• The task: Only the lines of the data holding the string "createAccount" need to be returned.
---------- Given entries
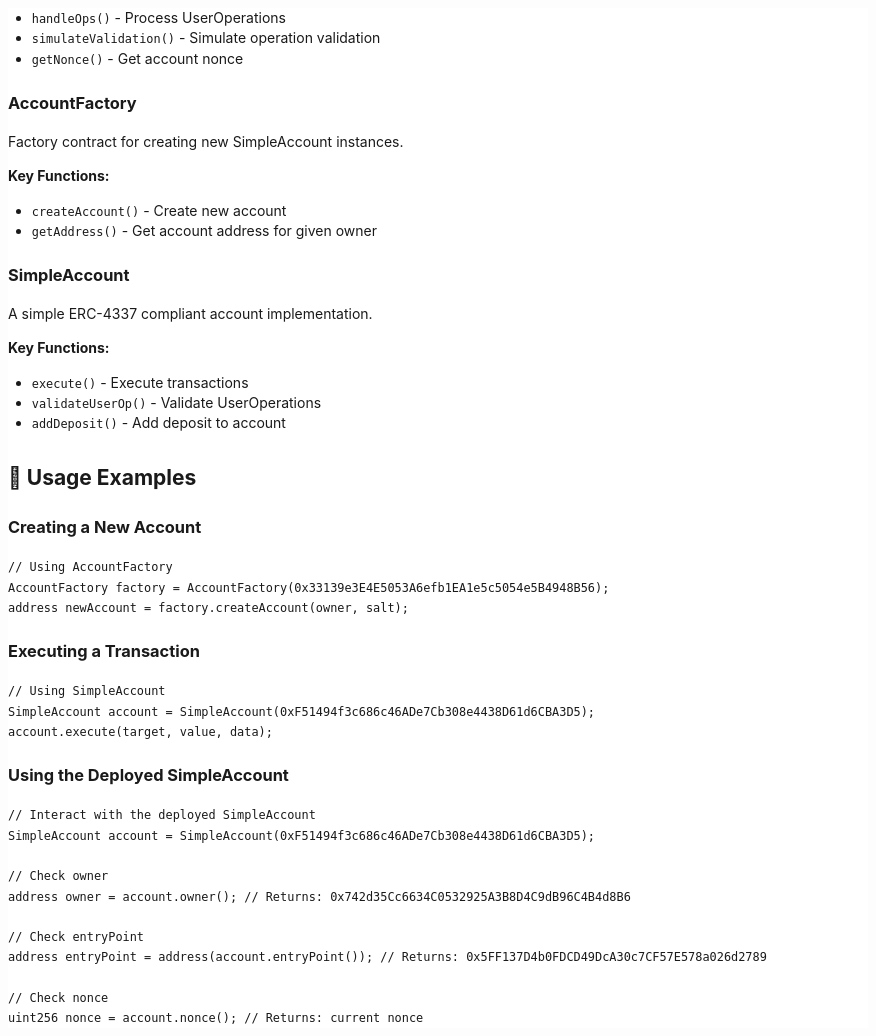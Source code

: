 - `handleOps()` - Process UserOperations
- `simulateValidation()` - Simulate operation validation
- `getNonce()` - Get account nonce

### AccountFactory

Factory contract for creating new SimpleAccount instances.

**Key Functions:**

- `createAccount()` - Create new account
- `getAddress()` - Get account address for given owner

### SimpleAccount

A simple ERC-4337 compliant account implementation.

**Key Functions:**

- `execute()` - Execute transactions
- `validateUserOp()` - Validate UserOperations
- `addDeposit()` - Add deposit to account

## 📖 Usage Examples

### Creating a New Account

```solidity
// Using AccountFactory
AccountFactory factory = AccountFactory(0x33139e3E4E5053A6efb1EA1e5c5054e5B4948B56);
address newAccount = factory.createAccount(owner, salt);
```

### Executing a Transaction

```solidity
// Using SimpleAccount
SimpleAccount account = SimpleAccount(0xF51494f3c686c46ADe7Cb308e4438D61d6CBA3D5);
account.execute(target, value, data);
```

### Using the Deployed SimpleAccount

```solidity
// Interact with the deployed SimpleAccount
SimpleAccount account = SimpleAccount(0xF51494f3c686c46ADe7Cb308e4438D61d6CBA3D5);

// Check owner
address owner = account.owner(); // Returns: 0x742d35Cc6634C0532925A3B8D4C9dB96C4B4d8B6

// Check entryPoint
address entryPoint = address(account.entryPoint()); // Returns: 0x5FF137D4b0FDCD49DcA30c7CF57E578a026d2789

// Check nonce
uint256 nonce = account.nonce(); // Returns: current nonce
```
--------------------
---------- Given entries
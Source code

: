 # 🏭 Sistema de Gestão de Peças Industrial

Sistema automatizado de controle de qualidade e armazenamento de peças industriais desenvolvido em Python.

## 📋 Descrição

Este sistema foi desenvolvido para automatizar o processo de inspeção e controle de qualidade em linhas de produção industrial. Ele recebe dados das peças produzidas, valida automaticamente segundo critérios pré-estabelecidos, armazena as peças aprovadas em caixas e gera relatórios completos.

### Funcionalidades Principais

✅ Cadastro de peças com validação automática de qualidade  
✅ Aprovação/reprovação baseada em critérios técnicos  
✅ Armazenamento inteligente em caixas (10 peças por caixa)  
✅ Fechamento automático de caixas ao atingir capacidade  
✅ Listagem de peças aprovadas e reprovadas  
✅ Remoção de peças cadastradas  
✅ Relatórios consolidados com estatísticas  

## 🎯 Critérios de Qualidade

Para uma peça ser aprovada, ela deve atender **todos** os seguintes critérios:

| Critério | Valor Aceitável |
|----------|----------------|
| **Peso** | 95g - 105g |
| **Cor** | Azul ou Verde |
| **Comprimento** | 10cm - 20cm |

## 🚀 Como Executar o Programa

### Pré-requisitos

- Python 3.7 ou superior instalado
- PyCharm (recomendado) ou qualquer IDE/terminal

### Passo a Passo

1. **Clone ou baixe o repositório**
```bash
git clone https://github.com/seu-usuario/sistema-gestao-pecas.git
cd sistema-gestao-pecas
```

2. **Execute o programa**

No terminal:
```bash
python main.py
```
--------------------
• Answer section:
- `createAccount()` - Create new account
address newAccount = factory.createAccount(owner, salt);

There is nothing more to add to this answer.